Work request → All of the data that follows needs to be printed again, exactly as it reads.

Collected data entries
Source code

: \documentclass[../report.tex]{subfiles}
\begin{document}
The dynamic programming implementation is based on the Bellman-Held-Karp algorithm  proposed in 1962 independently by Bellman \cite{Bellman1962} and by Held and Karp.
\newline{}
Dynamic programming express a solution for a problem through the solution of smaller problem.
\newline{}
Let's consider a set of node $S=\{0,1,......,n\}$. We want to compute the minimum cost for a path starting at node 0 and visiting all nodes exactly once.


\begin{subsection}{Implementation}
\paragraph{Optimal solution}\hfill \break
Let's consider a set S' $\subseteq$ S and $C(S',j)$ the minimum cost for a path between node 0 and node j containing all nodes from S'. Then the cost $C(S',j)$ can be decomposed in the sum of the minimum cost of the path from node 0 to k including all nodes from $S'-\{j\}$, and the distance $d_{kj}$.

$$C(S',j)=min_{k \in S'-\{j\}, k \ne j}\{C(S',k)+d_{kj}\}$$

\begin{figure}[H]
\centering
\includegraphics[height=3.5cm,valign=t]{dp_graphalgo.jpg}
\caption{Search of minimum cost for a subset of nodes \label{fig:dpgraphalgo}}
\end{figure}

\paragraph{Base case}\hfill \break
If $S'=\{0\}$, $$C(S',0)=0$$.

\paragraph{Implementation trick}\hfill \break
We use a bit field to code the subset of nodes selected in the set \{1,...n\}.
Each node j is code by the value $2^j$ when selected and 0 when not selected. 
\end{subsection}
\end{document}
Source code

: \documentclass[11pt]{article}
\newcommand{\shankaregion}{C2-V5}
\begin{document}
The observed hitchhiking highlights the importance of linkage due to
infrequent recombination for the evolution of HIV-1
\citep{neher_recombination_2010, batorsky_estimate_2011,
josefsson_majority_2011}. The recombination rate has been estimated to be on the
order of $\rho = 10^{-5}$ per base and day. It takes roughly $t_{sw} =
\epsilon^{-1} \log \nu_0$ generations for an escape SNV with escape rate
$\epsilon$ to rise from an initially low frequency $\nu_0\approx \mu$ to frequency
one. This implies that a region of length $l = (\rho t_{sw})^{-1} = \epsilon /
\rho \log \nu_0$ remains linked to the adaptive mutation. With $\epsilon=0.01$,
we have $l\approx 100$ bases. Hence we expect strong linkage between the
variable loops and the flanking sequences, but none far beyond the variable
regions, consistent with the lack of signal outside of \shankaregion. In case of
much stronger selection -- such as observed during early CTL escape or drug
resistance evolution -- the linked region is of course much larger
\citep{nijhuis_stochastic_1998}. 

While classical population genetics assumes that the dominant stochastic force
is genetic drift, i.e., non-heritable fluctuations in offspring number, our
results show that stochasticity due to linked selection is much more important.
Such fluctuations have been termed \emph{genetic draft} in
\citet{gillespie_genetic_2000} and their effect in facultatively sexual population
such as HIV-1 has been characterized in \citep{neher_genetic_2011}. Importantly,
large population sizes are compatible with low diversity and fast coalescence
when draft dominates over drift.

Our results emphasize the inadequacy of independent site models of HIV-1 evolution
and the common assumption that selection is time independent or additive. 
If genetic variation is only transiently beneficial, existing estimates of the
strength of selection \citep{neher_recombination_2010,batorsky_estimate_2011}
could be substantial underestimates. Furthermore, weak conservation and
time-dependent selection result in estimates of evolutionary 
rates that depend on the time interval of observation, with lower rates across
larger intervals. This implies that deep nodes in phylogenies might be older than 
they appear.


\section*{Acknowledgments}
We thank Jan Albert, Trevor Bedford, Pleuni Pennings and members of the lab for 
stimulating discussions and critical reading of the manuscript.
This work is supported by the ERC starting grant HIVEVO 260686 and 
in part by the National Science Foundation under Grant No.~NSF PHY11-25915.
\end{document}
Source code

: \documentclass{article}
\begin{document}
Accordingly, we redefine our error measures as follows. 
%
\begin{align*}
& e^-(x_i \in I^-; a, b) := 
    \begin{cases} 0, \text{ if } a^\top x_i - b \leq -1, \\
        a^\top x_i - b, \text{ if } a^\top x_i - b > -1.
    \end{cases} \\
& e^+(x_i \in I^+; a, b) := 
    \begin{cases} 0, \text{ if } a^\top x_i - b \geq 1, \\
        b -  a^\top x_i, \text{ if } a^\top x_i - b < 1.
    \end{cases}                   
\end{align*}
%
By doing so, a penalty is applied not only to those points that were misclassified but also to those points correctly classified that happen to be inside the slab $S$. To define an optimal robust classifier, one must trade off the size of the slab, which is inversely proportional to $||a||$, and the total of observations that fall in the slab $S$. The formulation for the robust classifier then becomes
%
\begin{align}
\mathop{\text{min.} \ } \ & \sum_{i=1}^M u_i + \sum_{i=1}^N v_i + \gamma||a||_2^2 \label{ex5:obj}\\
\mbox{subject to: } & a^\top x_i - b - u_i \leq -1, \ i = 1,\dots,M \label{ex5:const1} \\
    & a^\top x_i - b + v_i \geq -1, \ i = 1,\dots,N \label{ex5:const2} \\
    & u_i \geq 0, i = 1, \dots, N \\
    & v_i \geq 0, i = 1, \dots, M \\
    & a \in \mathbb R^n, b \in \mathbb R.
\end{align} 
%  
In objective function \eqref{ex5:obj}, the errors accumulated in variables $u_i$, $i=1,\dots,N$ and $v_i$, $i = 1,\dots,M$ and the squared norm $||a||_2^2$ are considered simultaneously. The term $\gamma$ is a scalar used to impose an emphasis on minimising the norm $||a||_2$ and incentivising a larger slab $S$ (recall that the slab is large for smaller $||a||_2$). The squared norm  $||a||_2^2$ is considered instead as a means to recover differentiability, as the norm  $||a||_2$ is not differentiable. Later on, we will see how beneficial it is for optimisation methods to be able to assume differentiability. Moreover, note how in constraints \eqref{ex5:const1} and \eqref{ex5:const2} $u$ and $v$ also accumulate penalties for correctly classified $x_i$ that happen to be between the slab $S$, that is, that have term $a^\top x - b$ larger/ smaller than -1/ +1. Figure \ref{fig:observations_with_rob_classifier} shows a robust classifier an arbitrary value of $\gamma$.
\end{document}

Exercise answer →
Source code

: \documentclass[../report.tex]{subfiles}
\begin{document}
The dynamic programming implementation is based on the Bellman-Held-Karp algorithm  proposed in 1962 independently by Bellman \cite{Bellman1962} and by Held and Karp.
\newline{}
Dynamic programming express a solution for a problem through the solution of smaller problem.
\newline{}
Let's consider a set of node $S=\{0,1,......,n\}$. We want to compute the minimum cost for a path starting at node 0 and visiting all nodes exactly once.


\begin{subsection}{Implementation}
\paragraph{Optimal solution}\hfill \break
Let's consider a set S' $\subseteq$ S and $C(S',j)$ the minimum cost for a path between node 0 and node j containing all nodes from S'. Then the cost $C(S',j)$ can be decomposed in the sum of the minimum cost of the path from node 0 to k including all nodes from $S'-\{j\}$, and the distance $d_{kj}$.

$$C(S',j)=min_{k \in S'-\{j\}, k \ne j}\{C(S',k)+d_{kj}\}$$

\begin{figure}[H]
\centering
\includegraphics[height=3.5cm,valign=t]{dp_graphalgo.jpg}
\caption{Search of minimum cost for a subset of nodes \label{fig:dpgraphalgo}}
\end{figure}

\paragraph{Base case}\hfill \break
If $S'=\{0\}$, $$C(S',0)=0$$.

\paragraph{Implementation trick}\hfill \break
We use a bit field to code the subset of nodes selected in the set \{1,...n\}.
Each node j is code by the value $2^j$ when selected and 0 when not selected. 
\end{subsection}
\end{document}
Source code

: \documentclass[11pt]{article}
\newcommand{\shankaregion}{C2-V5}
\begin{document}
The observed hitchhiking highlights the importance of linkage due to
infrequent recombination for the evolution of HIV-1
\citep{neher_recombination_2010, batorsky_estimate_2011,
josefsson_majority_2011}. The recombination rate has been estimated to be on the
order of $\rho = 10^{-5}$ per base and day. It takes roughly $t_{sw} =
\epsilon^{-1} \log \nu_0$ generations for an escape SNV with escape rate
$\epsilon$ to rise from an initially low frequency $\nu_0\approx \mu$ to frequency
one. This implies that a region of length $l = (\rho t_{sw})^{-1} = \epsilon /
\rho \log \nu_0$ remains linked to the adaptive mutation. With $\epsilon=0.01$,
we have $l\approx 100$ bases. Hence we expect strong linkage between the
variable loops and the flanking sequences, but none far beyond the variable
regions, consistent with the lack of signal outside of \shankaregion. In case of
much stronger selection -- such as observed during early CTL escape or drug
resistance evolution -- the linked region is of course much larger
\citep{nijhuis_stochastic_1998}. 

While classical population genetics assumes that the dominant stochastic force
is genetic drift, i.e., non-heritable fluctuations in offspring number, our
results show that stochasticity due to linked selection is much more important.
Such fluctuations have been termed \emph{genetic draft} in
\citet{gillespie_genetic_2000} and their effect in facultatively sexual population
such as HIV-1 has been characterized in \citep{neher_genetic_2011}. Importantly,
large population sizes are compatible with low diversity and fast coalescence
when draft dominates over drift.

Our results emphasize the inadequacy of independent site models of HIV-1 evolution
and the common assumption that selection is time independent or additive. 
If genetic variation is only transiently beneficial, existing estimates of the
strength of selection \citep{neher_recombination_2010,batorsky_estimate_2011}
could be substantial underestimates. Furthermore, weak conservation and
time-dependent selection result in estimates of evolutionary 
rates that depend on the time interval of observation, with lower rates across
larger intervals. This implies that deep nodes in phylogenies might be older than 
they appear.


\section*{Acknowledgments}
We thank Jan Albert, Trevor Bedford, Pleuni Pennings and members of the lab for 
stimulating discussions and critical reading of the manuscript.
This work is supported by the ERC starting grant HIVEVO 260686 and 
in part by the National Science Foundation under Grant No.~NSF PHY11-25915.
\end{document}
Source code

: \documentclass{article}
\begin{document}
Accordingly, we redefine our error measures as follows. 
%
\begin{align*}
& e^-(x_i \in I^-; a, b) := 
    \begin{cases} 0, \text{ if } a^\top x_i - b \leq -1, \\
        a^\top x_i - b, \text{ if } a^\top x_i - b > -1.
    \end{cases} \\
& e^+(x_i \in I^+; a, b) := 
    \begin{cases} 0, \text{ if } a^\top x_i - b \geq 1, \\
        b -  a^\top x_i, \text{ if } a^\top x_i - b < 1.
    \end{cases}                   
\end{align*}
%
By doing so, a penalty is applied not only to those points that were misclassified but also to those points correctly classified that happen to be inside the slab $S$. To define an optimal robust classifier, one must trade off the size of the slab, which is inversely proportional to $||a||$, and the total of observations that fall in the slab $S$. The formulation for the robust classifier then becomes
%
\begin{align}
\mathop{\text{min.} \ } \ & \sum_{i=1}^M u_i + \sum_{i=1}^N v_i + \gamma||a||_2^2 \label{ex5:obj}\\
\mbox{subject to: } & a^\top x_i - b - u_i \leq -1, \ i = 1,\dots,M \label{ex5:const1} \\
    & a^\top x_i - b + v_i \geq -1, \ i = 1,\dots,N \label{ex5:const2} \\
    & u_i \geq 0, i = 1, \dots, N \\
    & v_i \geq 0, i = 1, \dots, M \\
    & a \in \mathbb R^n, b \in \mathbb R.
\end{align} 
%  
In objective function \eqref{ex5:obj}, the errors accumulated in variables $u_i$, $i=1,\dots,N$ and $v_i$, $i = 1,\dots,M$ and the squared norm $||a||_2^2$ are considered simultaneously. The term $\gamma$ is a scalar used to impose an emphasis on minimising the norm $||a||_2$ and incentivising a larger slab $S$ (recall that the slab is large for smaller $||a||_2$). The squared norm  $||a||_2^2$ is considered instead as a means to recover differentiability, as the norm  $||a||_2$ is not differentiable. Later on, we will see how beneficial it is for optimisation methods to be able to assume differentiability. Moreover, note how in constraints \eqref{ex5:const1} and \eqref{ex5:const2} $u$ and $v$ also accumulate penalties for correctly classified $x_i$ that happen to be between the slab $S$, that is, that have term $a^\top x - b$ larger/ smaller than -1/ +1. Figure \ref{fig:observations_with_rob_classifier} shows a robust classifier an arbitrary value of $\gamma$.
\end{document}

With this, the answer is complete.